Engineering Decisions, Tips & Techniques
No Comments Metric is King
In October of 1991, I was part of a six-person task force that was given six months to revolutionize stamping die architectures for automotive tools. We had to scrap 75 years of history and re-invent how dies were designed and built.
The goal? Save 30% of tooling costs.
It took me four months to convince management that hard metric was the way forward. I had three arguments to support my views. Keep in mind this was 1991 and not 2001:
Product data is hard metric. The tools should be too.
The business will become global by the end of the century. The rest of the world uses the metric system for measurement.
Globally sourced metric components are 30% cheaper than their inch equivalents.
The team did not see a correlation between units of measure on product design to die design. Shot down.

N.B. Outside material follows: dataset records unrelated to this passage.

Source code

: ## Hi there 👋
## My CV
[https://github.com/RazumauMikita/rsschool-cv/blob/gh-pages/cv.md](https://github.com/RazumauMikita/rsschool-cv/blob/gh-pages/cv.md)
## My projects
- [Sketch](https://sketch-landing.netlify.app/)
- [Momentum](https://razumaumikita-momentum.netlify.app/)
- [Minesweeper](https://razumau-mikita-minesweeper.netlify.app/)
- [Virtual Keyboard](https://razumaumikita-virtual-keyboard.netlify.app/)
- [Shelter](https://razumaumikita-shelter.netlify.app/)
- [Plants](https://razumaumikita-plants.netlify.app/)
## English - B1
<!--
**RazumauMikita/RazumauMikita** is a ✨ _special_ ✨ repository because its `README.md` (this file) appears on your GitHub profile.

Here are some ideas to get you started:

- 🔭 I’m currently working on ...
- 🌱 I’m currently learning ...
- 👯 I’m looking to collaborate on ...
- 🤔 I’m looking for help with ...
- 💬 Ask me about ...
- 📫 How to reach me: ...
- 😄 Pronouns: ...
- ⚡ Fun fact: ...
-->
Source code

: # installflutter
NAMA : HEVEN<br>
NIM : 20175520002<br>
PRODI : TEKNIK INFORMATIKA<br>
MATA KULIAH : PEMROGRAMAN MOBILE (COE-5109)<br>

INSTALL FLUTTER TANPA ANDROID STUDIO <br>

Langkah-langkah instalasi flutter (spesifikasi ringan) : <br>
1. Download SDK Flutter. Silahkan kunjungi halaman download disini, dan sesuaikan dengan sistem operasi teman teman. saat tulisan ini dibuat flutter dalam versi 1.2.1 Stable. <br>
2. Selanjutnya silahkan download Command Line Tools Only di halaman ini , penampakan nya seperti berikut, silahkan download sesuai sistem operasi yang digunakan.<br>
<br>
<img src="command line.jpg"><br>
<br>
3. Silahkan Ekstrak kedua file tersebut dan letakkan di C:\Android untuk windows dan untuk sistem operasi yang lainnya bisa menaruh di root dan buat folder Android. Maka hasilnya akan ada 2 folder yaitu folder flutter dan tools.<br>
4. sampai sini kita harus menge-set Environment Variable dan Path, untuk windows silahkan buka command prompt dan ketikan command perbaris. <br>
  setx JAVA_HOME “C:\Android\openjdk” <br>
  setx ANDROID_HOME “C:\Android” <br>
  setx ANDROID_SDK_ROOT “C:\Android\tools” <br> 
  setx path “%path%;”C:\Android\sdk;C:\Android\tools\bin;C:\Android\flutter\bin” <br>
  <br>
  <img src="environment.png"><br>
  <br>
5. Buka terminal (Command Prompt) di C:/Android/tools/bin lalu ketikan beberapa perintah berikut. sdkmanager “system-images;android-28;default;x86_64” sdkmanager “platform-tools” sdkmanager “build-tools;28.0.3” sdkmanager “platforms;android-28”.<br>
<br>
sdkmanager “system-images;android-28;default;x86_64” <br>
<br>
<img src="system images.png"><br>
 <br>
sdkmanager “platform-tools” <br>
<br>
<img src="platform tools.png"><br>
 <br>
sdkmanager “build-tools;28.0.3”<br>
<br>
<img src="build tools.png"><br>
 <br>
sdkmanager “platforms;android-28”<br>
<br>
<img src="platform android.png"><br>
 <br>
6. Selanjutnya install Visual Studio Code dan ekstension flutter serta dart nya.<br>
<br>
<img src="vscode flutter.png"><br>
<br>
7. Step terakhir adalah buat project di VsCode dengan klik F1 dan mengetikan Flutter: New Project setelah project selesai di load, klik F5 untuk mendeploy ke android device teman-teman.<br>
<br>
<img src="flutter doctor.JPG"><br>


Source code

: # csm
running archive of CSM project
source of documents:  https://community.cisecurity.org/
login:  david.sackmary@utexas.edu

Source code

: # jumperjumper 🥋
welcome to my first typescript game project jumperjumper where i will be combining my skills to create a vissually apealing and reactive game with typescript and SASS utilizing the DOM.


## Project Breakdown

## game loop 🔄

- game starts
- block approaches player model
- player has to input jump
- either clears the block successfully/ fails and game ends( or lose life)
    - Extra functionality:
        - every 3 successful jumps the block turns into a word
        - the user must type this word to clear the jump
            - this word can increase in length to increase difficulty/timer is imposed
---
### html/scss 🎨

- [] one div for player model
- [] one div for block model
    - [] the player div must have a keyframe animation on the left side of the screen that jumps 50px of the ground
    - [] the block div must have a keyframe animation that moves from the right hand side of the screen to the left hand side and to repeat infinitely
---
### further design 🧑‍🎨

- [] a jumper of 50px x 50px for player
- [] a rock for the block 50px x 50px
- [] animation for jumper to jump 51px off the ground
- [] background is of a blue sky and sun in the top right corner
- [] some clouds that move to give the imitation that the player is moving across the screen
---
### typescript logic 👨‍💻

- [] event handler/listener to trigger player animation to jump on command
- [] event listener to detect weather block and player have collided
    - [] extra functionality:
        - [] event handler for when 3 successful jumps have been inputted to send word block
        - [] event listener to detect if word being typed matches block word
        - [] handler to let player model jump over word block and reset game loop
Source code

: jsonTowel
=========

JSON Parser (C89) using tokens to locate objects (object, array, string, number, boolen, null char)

The team did not think, at the time, that tools running in North America would be built in China or Korea. Shot down.
Save 30% on components? That is a significant savings toward our goal. Roughly 30% of the tool bill was components. This means we can save 9% of the tool bill on just components. We are almost one-third of the way home. Sold.
Truth is, the metric system is so damn easy to use. It is based on the number “ten”. There is no “five thousandths and one tenth” or “fifty millionths” talk. No. It is 0.001 millimeters. Simple.
I have personally converted several “mom and pop” die shops to metric. And they have not looked back.
If you are still using inch, go cold turkey and start using metric today.